Scan the entries below line by line and state how many lines contain the string "hence", giving only the number.

## Plain-text document sources
--
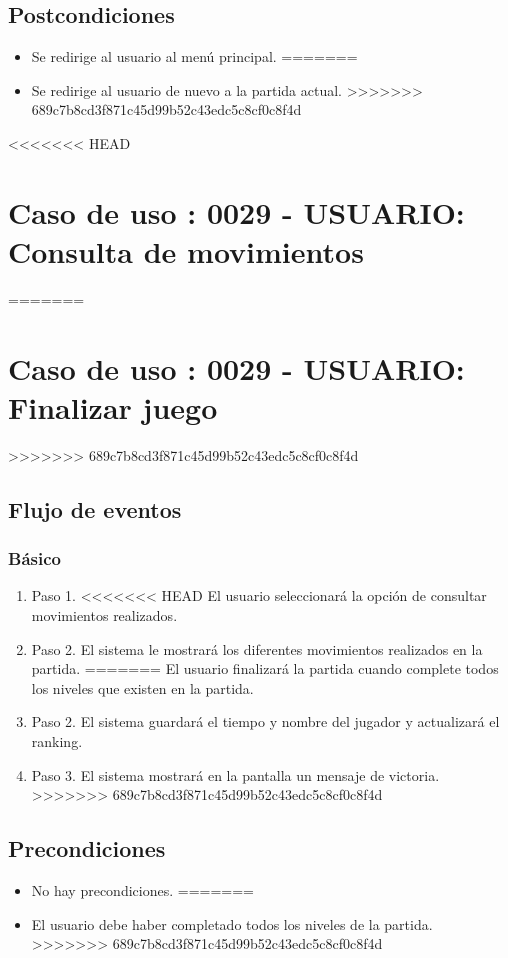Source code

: \subsection{Postcondiciones}
\begin{itemize}
<<<<<<< HEAD
\item Se redirige al usuario al menú principal.
=======
\item Se redirige al usuario de nuevo a la partida actual.
>>>>>>> 689c7b8cd3f871c45d99b52c43edc5c8cf0c8f4d
\end{itemize}



<<<<<<< HEAD
\section{Caso de uso : 0029 - USUARIO: Consulta de movimientos}\label{sec:uc0}
=======
\section{Caso de uso : 0029 - USUARIO: Finalizar juego}\label{sec:uc0}
>>>>>>> 689c7b8cd3f871c45d99b52c43edc5c8cf0c8f4d
\subsection{Flujo de eventos}
\subsubsection{Básico}

\begin{enumerate}
\item Paso 1.
<<<<<<< HEAD
El usuario seleccionará la opción de consultar movimientos realizados.
\item Paso 2.
El sistema le mostrará los diferentes movimientos realizados en la partida.
=======
El usuario finalizará la partida cuando complete todos los niveles que existen en la partida. 
\item Paso 2.
El sistema guardará el tiempo y nombre del jugador y actualizará el ranking.
\item Paso 3.
El sistema mostrará en la pantalla un mensaje de victoria.
>>>>>>> 689c7b8cd3f871c45d99b52c43edc5c8cf0c8f4d
\end{enumerate}

\subsection{Precondiciones}
\begin{itemize}
<<<<<<< HEAD
\item No hay precondiciones.
=======
\item El usuario debe haber completado todos los niveles de la partida.
>>>>>>> 689c7b8cd3f871c45d99b52c43edc5c8cf0c8f4d
\end{itemize}

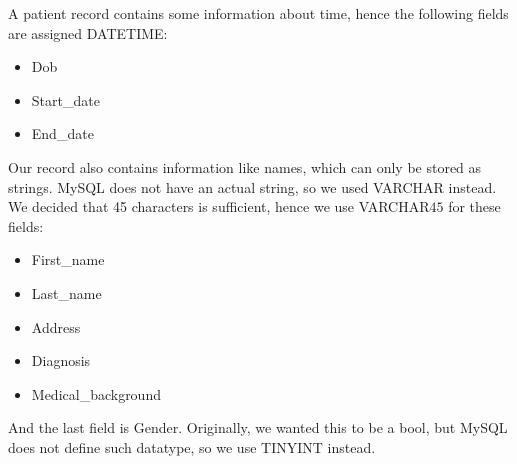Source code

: \documentclass[a4paper]{article}
\numberwithin{equation}{section}
\begin{document}
A patient record contains some information about time, hence the following fields are assigned DATETIME:
\begin{itemize}
    \item Dob
    \item Start\_date
    \item End\_date
\end{itemize}

Our record also contains information like names, which can only be stored as strings. MySQL does not have an actual string, so we used VARCHAR instead.
We decided that 45 characters is sufficient, hence we use VARCHAR\(45\) for these fields:
\begin{itemize}
    \item First\_name
    \item Last\_name
    \item Address
    \item Diagnosis
    \item Medical\_background
\end{itemize}

And the last field is Gender.
Originally, we wanted this to be a bool, but MySQL does not define such datatype, so we use TINYINT instead.
\end{document}
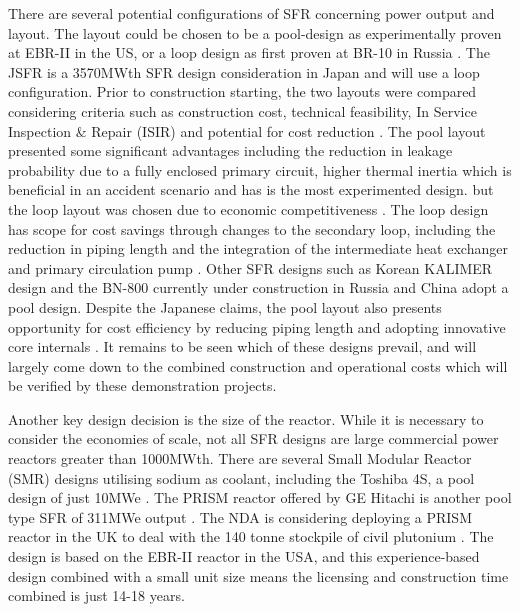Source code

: \documentclass[journal]{IEEEtran}
\begin{document}
There are several potential configurations of SFR concerning power output and layout. 
The layout could be chosen to be a pool-design as experimentally proven at EBR-II in the US, or a loop design as first proven at BR-10 in Russia \cite{Int2012}. 
The JSFR is a 3570MWth SFR design consideration in Japan and will use a loop configuration. 
Prior to construction starting, the two layouts were compared considering criteria such as construction cost, technical feasibility, In Service Inspection \& Repair (ISIR) and potential for cost reduction \cite{Sakamoto2013194}.
The pool layout presented some significant advantages including the reduction in leakage probability due to a fully enclosed primary circuit, higher thermal inertia which is beneficial in an accident scenario and has is the most experimented design.
but the loop layout was chosen due to economic competitiveness \cite{Locatelli2013}. 
The loop design has scope for cost savings through changes to the secondary loop, including the reduction in piping length and the integration of the intermediate heat exchanger and primary circulation pump \cite{Sakamoto2013194}. 
Other SFR designs such as Korean KALIMER design and the BN-800 currently under construction in Russia and China adopt a pool design. Despite the Japanese claims, the pool layout also presents opportunity for cost efficiency by reducing piping length and adopting innovative core internals \cite{Locatelli2013}. It remains to be seen which of these designs prevail, and will largely come down to the combined construction and operational costs which will be verified by these demonstration projects.

Another key design decision is the size of the reactor. 
While it is necessary to consider the economies of scale, not all SFR designs are large commercial power reactors greater than 1000MWth.
There are several Small Modular Reactor (SMR) designs utilising sodium as coolant, including the Toshiba 4S, a pool design of just 10MWe \cite{Locatelli2013}. 
The PRISM reactor offered by GE Hitachi is another pool type SFR of 311MWe output \cite{Locatelli2013}. 
The NDA is considering deploying a PRISM reactor in the UK to deal with the 140 tonne stockpile of civil plutonium \cite{NDA14}. 
The design is based on the EBR-II reactor in the USA, and this experience-based design combined with a small unit size means the licensing and construction time combined is just 14-18 years\cite{NDA14}.
\end{document}
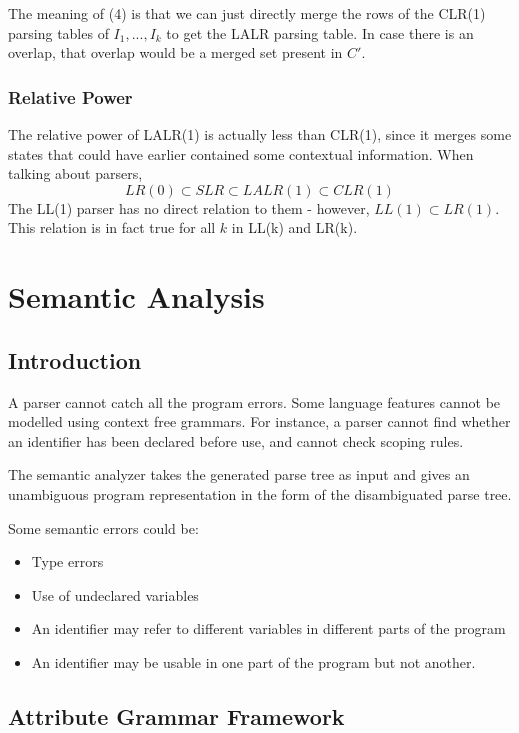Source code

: \documentclass[12pt,letterpaper]{amsbook}
\theoremstyle{definition}
\begin{document}
The meaning of (4) is that we can just directly merge the rows of the CLR(1) parsing tables of $I_1,...,I_k$ to get the LALR parsing table. In case there is an overlap, that overlap would be a merged set present in $C'$.

\subsection{Relative Power}

The relative power of LALR(1) is actually less than CLR(1), since it merges some states that could have earlier contained some contextual information. When talking about parsers,
\[LR(0) \subset SLR \subset LALR(1) \subset CLR(1)\]
The LL(1) parser has no direct relation to them - however, $LL(1) \subset LR(1)$. This relation is in fact true for all $k$ in LL(k) and LR(k).

\chapter{Semantic Analysis}

\section{Introduction}

A parser cannot catch all the program errors. Some language features cannot be modelled using context free grammars. For instance, a parser cannot find whether an identifier has been declared before use, and cannot check scoping rules.

The semantic analyzer takes the generated parse tree as input and gives an unambiguous program representation in the form of the disambiguated parse tree.

Some semantic errors could be:

\begin{itemize}
  \item Type errors
  \item Use of undeclared variables
  \item An identifier may refer to different variables in different parts of the program
  \item An identifier may be usable in one part of the program but not another.
\end{itemize}

\section{Attribute Grammar Framework}
\end{document}
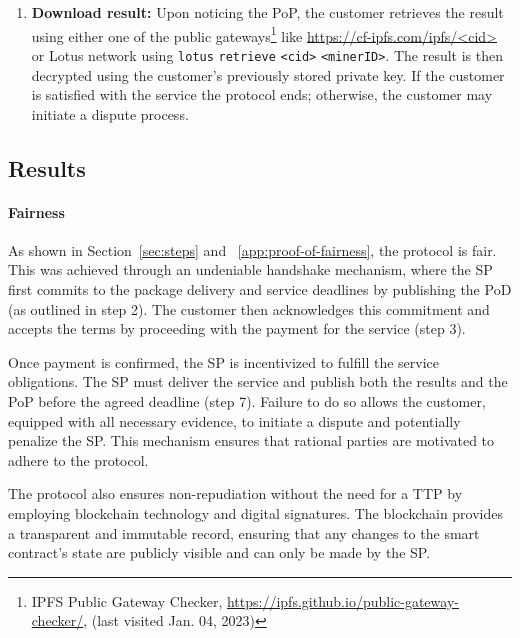 \documentclass[pdftex,twocolumn,epjc3]{svjour3}
\begin{document}
\begin{enumerate}
  \item \textbf{Download result:} Upon noticing the PoP, the customer retrieves the result using either one of the public gateways\footnote{IPFS Public Gateway Checker, \url{https://ipfs.github.io/public-gateway-checker/}, (last visited Jan. 04, 2023)} like \url{https://cf-ipfs.com/ipfs/<cid>} or Lotus network using \texttt{lotus} \texttt{retrieve} \texttt{<cid>} \texttt{<minerID>}. The result is then decrypted using the customer's previously stored private key. If the customer is satisfied with the service the protocol ends; otherwise, the customer may initiate a dispute process.
  
\end{enumerate}

\subsection{Results}

\paragraph{Fairness}
As shown in Section~\ref{sec:steps} and ~\ref{app:proof-of-fairness}, the protocol is fair. This was achieved through an undeniable handshake mechanism, where the SP first commits to the package delivery and service deadlines by publishing the PoD (as outlined in step 2). The customer then acknowledges this commitment and accepts the terms by proceeding with the payment for the service (step 3).

Once payment is confirmed, the SP is incentivized to fulfill the service obligations. The SP must deliver the service and publish both the results and the PoP before the agreed deadline (step 7). Failure to do so allows the customer, equipped with all necessary evidence, to initiate a dispute and potentially penalize the SP. This mechanism ensures that rational parties are motivated to adhere to the protocol.

The protocol also ensures non-repudiation without the need for a TTP by employing blockchain technology and digital signatures. The blockchain provides a transparent and immutable record, ensuring that any changes to the smart contract's state are publicly visible and can only be made by the SP.
\end{document}
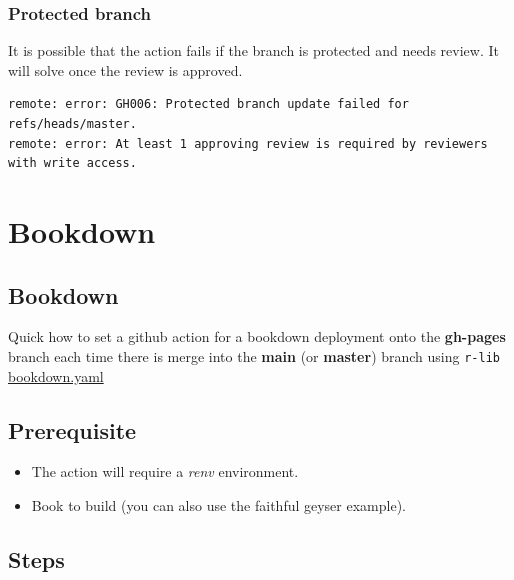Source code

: \documentclass[
]{book}
\providecommand{\tightlist}{%
  \setlength{\itemsep}{0pt}\setlength{\parskip}{0pt}}
\begin{document}
\hypertarget{protected-branch}{%
\subsection{Protected branch}\label{protected-branch}}

It is possible that the action fails if the branch is protected and needs review. It will solve once the review is approved.

\begin{verbatim}
remote: error: GH006: Protected branch update failed for refs/heads/master.        
remote: error: At least 1 approving review is required by reviewers with write access. 
\end{verbatim}

\hypertarget{bookdown}{%
\chapter{Bookdown}\label{bookdown}}

\hypertarget{bookdown-1}{%
\section{Bookdown}\label{bookdown-1}}

Quick how to set a github action for a bookdown deployment onto the \textbf{gh-pages} branch each time there is merge into the \textbf{main} (or \textbf{master}) branch using \texttt{r-lib} \href{https://github.com/r-lib/actions/blob/v2-branch/examples/bookdown.yaml}{bookdown.yaml}

\hypertarget{prerequisite-3}{%
\section{Prerequisite}\label{prerequisite-3}}

\begin{itemize}
\tightlist
\item
  The action will require a \emph{renv} environment.
\item
  Book to build (you can also use the faithful geyser example).
\end{itemize}

\hypertarget{steps-3}{%
\section{Steps}\label{steps-3}}
\end{document}
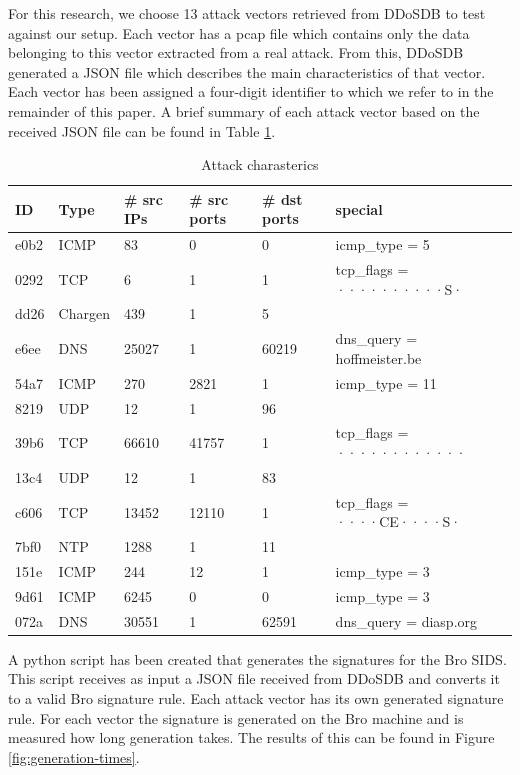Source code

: For this research, we choose 13 attack vectors retrieved from DDoSDB to test against our setup. Each vector has a pcap file which contains only the data belonging to this vector extracted from a real attack. From this, DDoSDB generated a JSON file which describes the main characteristics of that vector. Each vector has been assigned a four-digit identifier to which we refer to in the remainder of this paper. A brief summary of each attack vector based on the received JSON file can be found in Table \ref{tab:json-summarry}.  


\begin{table}[H]
\centering
\begin{tabular}{l | l | l | l | l | l}
ID & Type & \# src IPs & \# src ports & \# dst ports & special  \\ \hline \hline
e0b2 & ICMP & 83 & 0 & 0 & icmp\_type = 5 \\ \hline
0292 & TCP & 6 & 1 & 1 & tcp\_flags = ··········S· \\ \hline
dd26 & Chargen & 439 & 1 & 5 &  \\ \hline
e6ee & DNS & 25027 & 1 & 60219 & dns\_query = hoffmeister.be \\ \hline
54a7 & ICMP & 270 & 2821 & 1 & icmp\_type = 11 \\ \hline
8219 & UDP & 12 & 1 & 96 &  \\ \hline
39b6 & TCP & 66610 & 41757 & 1 & tcp\_flags = ············ \\ \hline
13c4 & UDP & 12 & 1 & 83 &  \\ \hline
c606 & TCP & 13452 & 12110 & 1 & tcp\_flags = ····CE····S· \\ \hline
7bf0 & NTP & 1288 & 1 & 11 &  \\ \hline
151e & ICMP & 244 & 12 & 1 & icmp\_type = 3 \\ \hline
9d61 & ICMP & 6245 & 0 & 0 & icmp\_type = 3 \\ \hline
072a & DNS & 30551 & 1 & 62591 & dns\_query = diasp.org
\end{tabular}
\caption{\label{tab:json-summarry}Attack charasterics}
\end{table}

A python script has been created that generates the signatures for the Bro SIDS. This script receives as input a JSON file received from DDoSDB and converts it to a valid Bro signature rule. Each attack vector has its own generated signature rule. For each vector the signature is generated on the Bro machine and is measured how long generation takes. The results of this can be found in Figure \ref{fig:generation-times}.

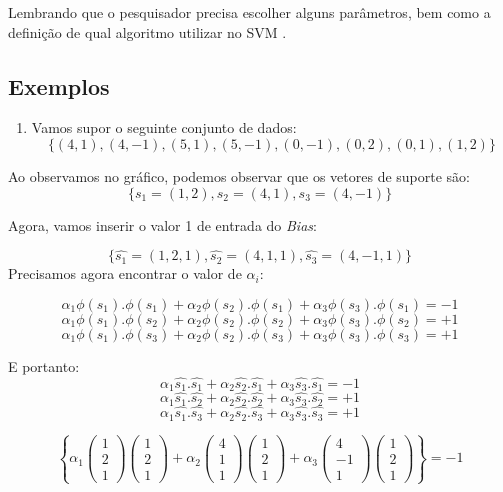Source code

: \documentclass[
]{book}
\providecommand{\tightlist}{%
  \setlength{\itemsep}{0pt}\setlength{\parskip}{0pt}}
\begin{document}
Lembrando que o pesquisador precisa escolher alguns parâmetros, bem como a definição de qual algoritmo utilizar no SVM \citep{lorena2003introduccaoas}.

\hypertarget{exemplosvm}{%
\subsection{Exemplos}\label{exemplosvm}}

\begin{enumerate}
\def\labelenumi{\arabic{enumi}.}
\tightlist
\item
  Vamos supor o seguinte conjunto de dados:
  \[\{ (4,1), (4,-1), (5,1), (5,-1), (0,-1), (0,2), (0,1), (1,2) \}\]
\end{enumerate}

Ao observamos no gráfico, podemos observar que os vetores de suporte são:
\[\{s_1=(1,2),s_2=(4,1),s_3=(4,-1)\}\]

Agora, vamos inserir o valor 1 de entrada do \emph{Bias}:

\[\{\hat{s_1}=(1,2,1),\hat{s_2}=(4,1,1),\hat{s_3}=(4,-1,1)\}\]
Precisamos agora encontrar o valor de \(\alpha_i\):

\[\alpha_1 \phi(s_1).\phi(s_1)+\alpha_2 \phi(s_2).\phi(s_1)+\alpha_3 \phi (s_3).\phi (s_1)=-1\]
\[\alpha_1 \phi(s_1).\phi(s_2)+\alpha_2 \phi(s_2).\phi(s_2)+\alpha_3 \phi (s_3).\phi (s_2)=+1\]
\[\alpha_1 \phi(s_1).\phi(s_3)+\alpha_2 \phi(s_2).\phi(s_3)+\alpha_3 \phi (s_3).\phi (s_3)=+1\]

E portanto:
\[\alpha_1 \hat{s_1}.\hat{s_1}+\alpha_2 \hat{s_2}.\hat{s_1}+\alpha_3 \hat{s_3}.\hat{s_1}=-1\]
\[\alpha_1 \hat{s_1}.\hat{s_2}+\alpha_2 \hat{s_2}.\hat{s_2}+\alpha_3 \hat{s_3}.\hat{s_2}=+1\]
\[\alpha_1 \hat{s_1}.\hat{s_3}+\alpha_2 \hat{s_2}.\hat{s_3}+\alpha_3 \hat{s_3}.\hat{s_3}=+1\]

\[\left\{
\alpha_1
\begin{pmatrix}
1\\2\\1
\end{pmatrix}
\begin{pmatrix}
1\\2\\1
\end{pmatrix} +
\alpha_2
\begin{pmatrix}
4\\1\\1
\end{pmatrix}
\begin{pmatrix}
1\\2\\1
\end{pmatrix}+
\alpha_3
\begin{pmatrix}
4\\-1\\1
\end{pmatrix}
\begin{pmatrix}
1\\2\\1
\end{pmatrix}
\right\}=-1\]
\end{document}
--
## WRITTEN RESPONSE
2